## Exercise goal:
Give again, word for word, each line below starting at the one that contains "You can complete" and ending at the one that contains "on the device\.".

## Records for this task:
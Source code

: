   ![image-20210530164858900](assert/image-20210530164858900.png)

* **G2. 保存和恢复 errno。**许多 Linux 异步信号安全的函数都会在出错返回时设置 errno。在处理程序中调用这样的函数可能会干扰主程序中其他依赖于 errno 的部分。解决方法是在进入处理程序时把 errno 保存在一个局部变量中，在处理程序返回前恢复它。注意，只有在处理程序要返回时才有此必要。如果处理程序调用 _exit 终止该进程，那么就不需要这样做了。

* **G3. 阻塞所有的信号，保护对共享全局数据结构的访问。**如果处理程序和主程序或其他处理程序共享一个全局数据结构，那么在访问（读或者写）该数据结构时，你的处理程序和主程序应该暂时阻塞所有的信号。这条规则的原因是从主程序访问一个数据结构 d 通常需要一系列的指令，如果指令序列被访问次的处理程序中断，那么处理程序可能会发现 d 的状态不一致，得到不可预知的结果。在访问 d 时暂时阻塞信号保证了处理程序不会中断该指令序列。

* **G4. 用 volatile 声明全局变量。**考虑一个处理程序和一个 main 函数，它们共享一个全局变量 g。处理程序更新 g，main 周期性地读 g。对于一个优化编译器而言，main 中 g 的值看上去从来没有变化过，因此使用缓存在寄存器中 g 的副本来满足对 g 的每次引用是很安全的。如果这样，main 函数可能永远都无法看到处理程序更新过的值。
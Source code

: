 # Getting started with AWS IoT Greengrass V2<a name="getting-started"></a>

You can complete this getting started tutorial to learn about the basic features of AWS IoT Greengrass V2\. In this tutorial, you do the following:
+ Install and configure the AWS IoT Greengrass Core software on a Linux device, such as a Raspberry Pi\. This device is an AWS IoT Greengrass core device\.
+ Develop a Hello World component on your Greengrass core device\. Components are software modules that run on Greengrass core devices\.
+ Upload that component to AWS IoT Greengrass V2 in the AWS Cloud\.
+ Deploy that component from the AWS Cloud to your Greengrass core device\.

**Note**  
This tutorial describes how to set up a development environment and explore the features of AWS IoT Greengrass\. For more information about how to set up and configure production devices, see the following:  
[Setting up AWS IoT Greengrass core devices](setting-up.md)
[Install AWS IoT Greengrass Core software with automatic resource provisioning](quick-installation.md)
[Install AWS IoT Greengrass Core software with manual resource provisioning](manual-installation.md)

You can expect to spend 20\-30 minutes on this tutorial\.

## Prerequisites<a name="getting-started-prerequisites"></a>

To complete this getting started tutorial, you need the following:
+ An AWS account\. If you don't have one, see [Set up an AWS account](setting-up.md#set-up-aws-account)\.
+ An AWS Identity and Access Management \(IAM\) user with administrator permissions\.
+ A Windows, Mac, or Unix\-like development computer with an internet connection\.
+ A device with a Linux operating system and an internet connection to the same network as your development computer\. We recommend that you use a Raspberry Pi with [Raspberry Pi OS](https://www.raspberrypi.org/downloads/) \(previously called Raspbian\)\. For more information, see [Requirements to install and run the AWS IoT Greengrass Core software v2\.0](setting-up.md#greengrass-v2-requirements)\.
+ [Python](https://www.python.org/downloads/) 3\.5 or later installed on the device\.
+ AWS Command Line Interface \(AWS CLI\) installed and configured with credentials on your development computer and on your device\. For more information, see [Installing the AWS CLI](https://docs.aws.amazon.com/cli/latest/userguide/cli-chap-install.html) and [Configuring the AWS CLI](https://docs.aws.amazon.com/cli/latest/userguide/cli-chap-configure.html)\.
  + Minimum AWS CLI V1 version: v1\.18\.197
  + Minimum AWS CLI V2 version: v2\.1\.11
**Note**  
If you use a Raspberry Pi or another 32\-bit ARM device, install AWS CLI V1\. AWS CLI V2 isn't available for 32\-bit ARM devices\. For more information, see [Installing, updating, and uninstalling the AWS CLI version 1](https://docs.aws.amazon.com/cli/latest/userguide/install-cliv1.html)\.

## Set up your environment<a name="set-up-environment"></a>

## Response to the task:
You can complete this getting started tutorial to learn about the basic features of AWS IoT Greengrass V2\. In this tutorial, you do the following:
+ Install and configure the AWS IoT Greengrass Core software on a Linux device, such as a Raspberry Pi\. This device is an AWS IoT Greengrass core device\.
+ Develop a Hello World component on your Greengrass core device\. Components are software modules that run on Greengrass core devices\.
+ Upload that component to AWS IoT Greengrass V2 in the AWS Cloud\.
+ Deploy that component from the AWS Cloud to your Greengrass core device\.

**Note**  
This tutorial describes how to set up a development environment and explore the features of AWS IoT Greengrass\. For more information about how to set up and configure production devices, see the following:  
[Setting up AWS IoT Greengrass core devices](setting-up.md)
[Install AWS IoT Greengrass Core software with automatic resource provisioning](quick-installation.md)
[Install AWS IoT Greengrass Core software with manual resource provisioning](manual-installation.md)

You can expect to spend 20\-30 minutes on this tutorial\.

## Prerequisites<a name="getting-started-prerequisites"></a>

To complete this getting started tutorial, you need the following:
+ An AWS account\. If you don't have one, see [Set up an AWS account](setting-up.md#set-up-aws-account)\.
+ An AWS Identity and Access Management \(IAM\) user with administrator permissions\.
+ A Windows, Mac, or Unix\-like development computer with an internet connection\.
+ A device with a Linux operating system and an internet connection to the same network as your development computer\. We recommend that you use a Raspberry Pi with [Raspberry Pi OS](https://www.raspberrypi.org/downloads/) \(previously called Raspbian\)\. For more information, see [Requirements to install and run the AWS IoT Greengrass Core software v2\.0](setting-up.md#greengrass-v2-requirements)\.
+ [Python](https://www.python.org/downloads/) 3\.5 or later installed on the device\.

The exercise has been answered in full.